- Exercise objective
Write out every line below that contains "Retro".

Source texts of formatted documents:
•••••
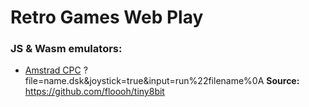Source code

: # Retro Games Web Play
### JS & Wasm emulators:
* [Amstrad CPC](https://imadering.github.io/Retro-Games-Web-Play/Amstrad-CPC/cpc.html) ?file=name.dsk&joystick=true&input=run%22filename%0A **Source:** https://github.com/floooh/tiny8bit
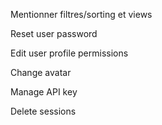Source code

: 
Mentionner filtres/sorting et views

Reset user password

Edit user profile permissions

Change avatar

Manage API key

Delete sessions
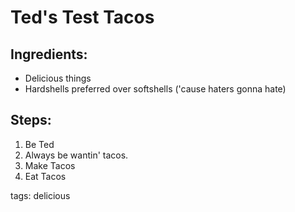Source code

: Ted's Test Tacos
================

Ingredients:
------------

* Delicious things
* Hardshells preferred over softshells ('cause haters gonna hate)

Steps:
------

1. Be Ted
2. Always be wantin' tacos.
3. Make Tacos
4. Eat Tacos

tags: delicious
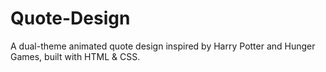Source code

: # Quote-Design
A dual-theme animated quote design inspired by Harry Potter and Hunger Games, built with HTML &amp; CSS.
•••••
- Answer space
: # Retro Games Web Play
* [Amstrad CPC](https://imadering.github.io/Retro-Games-Web-Play/Amstrad-CPC/cpc.html) ?file=name.dsk&joystick=true&input=run%22filename%0A **Source:** https://github.com/floooh/tiny8bit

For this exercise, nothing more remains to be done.